Local Falmouth authorities respond to Sarah Everard’s death


By Saksha Menezes |

Jana Shnipelson/Unsplash

Walking home before 10pm from a friend’s house, Sarah Everard went missing on 3 March. After police searches and social media callouts, her body was found in some woodlands in Ashford, Kent. The suspect is a Metropolitan Police constable and firearms officer, serving in the Parliamentary and Diplomatic Protection branch. 

Unsurprisingly, this case has struck a chord for women across the country. She was wearing bright clothes, walking along a busy well-lit street and on the phone to her boyfriend—all the things that women are told to do to avoid something happening—and she was still killed. 

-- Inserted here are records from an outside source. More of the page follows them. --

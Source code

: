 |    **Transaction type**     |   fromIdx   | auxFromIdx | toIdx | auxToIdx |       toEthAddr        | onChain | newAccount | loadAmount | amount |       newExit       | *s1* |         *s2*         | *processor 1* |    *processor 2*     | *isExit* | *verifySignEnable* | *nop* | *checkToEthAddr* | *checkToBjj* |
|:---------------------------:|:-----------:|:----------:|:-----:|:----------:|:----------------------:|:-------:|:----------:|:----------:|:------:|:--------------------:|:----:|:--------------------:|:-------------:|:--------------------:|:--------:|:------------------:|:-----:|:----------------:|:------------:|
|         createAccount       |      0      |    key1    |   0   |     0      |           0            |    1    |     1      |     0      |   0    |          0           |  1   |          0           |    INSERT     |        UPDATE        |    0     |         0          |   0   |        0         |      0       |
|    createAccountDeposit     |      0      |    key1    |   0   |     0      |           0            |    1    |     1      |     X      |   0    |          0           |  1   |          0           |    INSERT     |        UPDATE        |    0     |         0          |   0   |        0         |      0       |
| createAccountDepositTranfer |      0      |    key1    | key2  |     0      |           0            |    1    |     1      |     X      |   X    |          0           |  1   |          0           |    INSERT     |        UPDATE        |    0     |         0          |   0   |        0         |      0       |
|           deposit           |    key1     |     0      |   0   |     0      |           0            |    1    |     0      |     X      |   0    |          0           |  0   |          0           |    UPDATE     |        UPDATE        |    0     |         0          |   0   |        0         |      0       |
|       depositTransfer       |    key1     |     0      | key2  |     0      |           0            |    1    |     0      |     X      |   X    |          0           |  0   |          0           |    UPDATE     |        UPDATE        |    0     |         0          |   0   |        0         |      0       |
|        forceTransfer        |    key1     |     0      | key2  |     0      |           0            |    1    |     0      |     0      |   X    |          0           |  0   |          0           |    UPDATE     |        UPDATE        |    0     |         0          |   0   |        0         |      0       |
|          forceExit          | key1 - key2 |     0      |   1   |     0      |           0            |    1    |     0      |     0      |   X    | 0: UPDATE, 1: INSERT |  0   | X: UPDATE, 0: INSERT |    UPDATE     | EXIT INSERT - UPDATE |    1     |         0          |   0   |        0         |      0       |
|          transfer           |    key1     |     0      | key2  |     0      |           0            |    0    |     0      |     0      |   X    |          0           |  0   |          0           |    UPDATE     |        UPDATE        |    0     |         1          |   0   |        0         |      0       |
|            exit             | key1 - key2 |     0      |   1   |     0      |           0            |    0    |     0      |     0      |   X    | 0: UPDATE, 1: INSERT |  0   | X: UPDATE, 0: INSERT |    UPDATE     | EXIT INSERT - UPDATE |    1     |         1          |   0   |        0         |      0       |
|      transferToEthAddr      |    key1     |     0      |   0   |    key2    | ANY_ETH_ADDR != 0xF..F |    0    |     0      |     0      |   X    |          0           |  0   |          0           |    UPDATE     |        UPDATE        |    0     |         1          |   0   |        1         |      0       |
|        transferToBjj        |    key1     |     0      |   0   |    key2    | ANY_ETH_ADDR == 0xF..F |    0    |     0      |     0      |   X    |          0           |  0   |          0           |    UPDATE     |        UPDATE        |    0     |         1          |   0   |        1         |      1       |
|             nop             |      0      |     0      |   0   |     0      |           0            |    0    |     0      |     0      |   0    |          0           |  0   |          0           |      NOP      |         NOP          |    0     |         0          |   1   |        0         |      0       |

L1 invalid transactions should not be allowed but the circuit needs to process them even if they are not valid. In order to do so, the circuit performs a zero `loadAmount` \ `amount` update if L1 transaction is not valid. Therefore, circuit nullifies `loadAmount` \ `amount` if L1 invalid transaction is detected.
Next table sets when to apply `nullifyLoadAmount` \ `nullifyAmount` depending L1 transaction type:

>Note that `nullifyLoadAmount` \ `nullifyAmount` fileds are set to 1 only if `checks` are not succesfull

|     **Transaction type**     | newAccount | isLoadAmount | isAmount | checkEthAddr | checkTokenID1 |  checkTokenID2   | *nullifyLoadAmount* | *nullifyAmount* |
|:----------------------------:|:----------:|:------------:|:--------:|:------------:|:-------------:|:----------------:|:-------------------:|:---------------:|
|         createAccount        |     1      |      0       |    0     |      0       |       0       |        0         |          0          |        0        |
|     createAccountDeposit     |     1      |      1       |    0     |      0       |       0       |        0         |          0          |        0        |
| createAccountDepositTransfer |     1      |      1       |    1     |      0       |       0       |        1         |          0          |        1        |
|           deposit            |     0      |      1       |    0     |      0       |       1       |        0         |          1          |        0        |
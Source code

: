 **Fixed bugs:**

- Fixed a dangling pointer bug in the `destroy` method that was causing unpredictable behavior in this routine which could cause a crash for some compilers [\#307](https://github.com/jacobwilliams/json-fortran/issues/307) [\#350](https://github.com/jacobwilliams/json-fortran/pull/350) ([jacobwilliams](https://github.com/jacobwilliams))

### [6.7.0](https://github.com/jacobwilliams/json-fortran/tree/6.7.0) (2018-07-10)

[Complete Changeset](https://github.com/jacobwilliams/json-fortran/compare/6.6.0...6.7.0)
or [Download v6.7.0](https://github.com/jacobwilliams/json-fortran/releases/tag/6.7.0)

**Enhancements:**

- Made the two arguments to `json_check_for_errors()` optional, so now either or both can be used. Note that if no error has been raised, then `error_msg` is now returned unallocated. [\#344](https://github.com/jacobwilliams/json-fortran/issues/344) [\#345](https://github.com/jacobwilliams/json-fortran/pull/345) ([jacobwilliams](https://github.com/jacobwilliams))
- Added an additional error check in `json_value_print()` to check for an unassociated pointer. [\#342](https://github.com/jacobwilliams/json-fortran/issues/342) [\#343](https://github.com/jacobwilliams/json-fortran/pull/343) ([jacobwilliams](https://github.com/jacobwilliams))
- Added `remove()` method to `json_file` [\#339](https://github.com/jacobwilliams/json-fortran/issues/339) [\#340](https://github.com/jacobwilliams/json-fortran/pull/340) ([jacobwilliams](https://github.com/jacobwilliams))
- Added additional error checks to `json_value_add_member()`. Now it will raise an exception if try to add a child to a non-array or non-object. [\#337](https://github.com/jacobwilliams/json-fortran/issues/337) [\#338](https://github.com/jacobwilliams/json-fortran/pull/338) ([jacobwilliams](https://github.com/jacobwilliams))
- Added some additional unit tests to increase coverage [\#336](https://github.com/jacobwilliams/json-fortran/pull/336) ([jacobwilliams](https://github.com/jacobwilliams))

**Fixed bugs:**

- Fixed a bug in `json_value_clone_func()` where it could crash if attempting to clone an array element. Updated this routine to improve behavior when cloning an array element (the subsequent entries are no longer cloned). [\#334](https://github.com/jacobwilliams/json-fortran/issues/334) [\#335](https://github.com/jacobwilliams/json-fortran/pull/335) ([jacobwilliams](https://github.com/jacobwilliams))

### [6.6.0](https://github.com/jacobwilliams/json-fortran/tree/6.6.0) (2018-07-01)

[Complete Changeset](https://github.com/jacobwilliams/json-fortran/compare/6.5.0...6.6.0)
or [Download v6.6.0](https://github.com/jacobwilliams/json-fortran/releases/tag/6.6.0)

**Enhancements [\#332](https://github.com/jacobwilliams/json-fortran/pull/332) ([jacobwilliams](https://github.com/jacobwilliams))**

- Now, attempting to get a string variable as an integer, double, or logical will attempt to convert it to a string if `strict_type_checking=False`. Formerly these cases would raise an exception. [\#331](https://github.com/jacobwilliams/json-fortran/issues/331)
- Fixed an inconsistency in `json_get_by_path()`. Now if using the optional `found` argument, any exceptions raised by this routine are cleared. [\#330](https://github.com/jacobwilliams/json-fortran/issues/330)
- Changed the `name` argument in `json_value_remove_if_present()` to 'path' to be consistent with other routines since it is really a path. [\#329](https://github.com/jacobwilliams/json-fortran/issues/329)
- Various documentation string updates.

This case has prompted an enquiry into sexual violence against women in the country, with UN Women UK releasing data showing that 97% of women aged 18-24 in this country have been sexually harassed, with a further 96% not reporting those situations because of the belief that it would not change anything. 

Following a meeting of the government’s Crime and Justice Taskforce, the government has said it will double the size of the Safer Streets fund which provides local measures such as better lighting and CCTV to £45m. It also have plans to send undercover police officers to clubs, bars and popular night spots to protect women from predatory or suspicious offenders. When speaking to a representative from Falmouth Council, the Anchor was told that it was too soon to say whether this is likely to happen in Falmouth.

“You’ve got to remember that you’re talking about an incident that has happened in London, in a major city, and you’re reflecting it in a town, and they’re just not comparable”

Speaking to the Devon and Cornwall police commissioner, Alison Hernandez, she stressed that responses to acts of violence need to focus on their root causes. This is why she set up the first Devon and Cornwall Serious Violence Prevention Programme which, on Monday 15 March, brought together police, charities, statisticians and behavioural experts from around the South West, to discuss how to make Devon, Cornwall and the Isles of Scilly safer for residents and visitors.

However, when speaking to a representative from Falmouth Council, he didn’t say whether any conversations have occurred about additional or further measures to ensure women’s safety following Sarah Everard’s death. Specifically in response to a question about measures that might be enacted in Falmouth, he told the Anchor: “You’ve got to remember that you’re talking about an incident that has happened in London, in a major city, and you’re reflecting it in a town, and they’re just not comparable.” He added: “You’ve got to be really careful about this because what will end up happening is people will think there is a risk to the safety of students and all people in Falmouth and that isn’t the case.”

Speaking to female students and looking at the statistic that 97% of young women have experienced sexual harassment demonstrates that this is a problem that all councils and local governments across the country should be looking further into.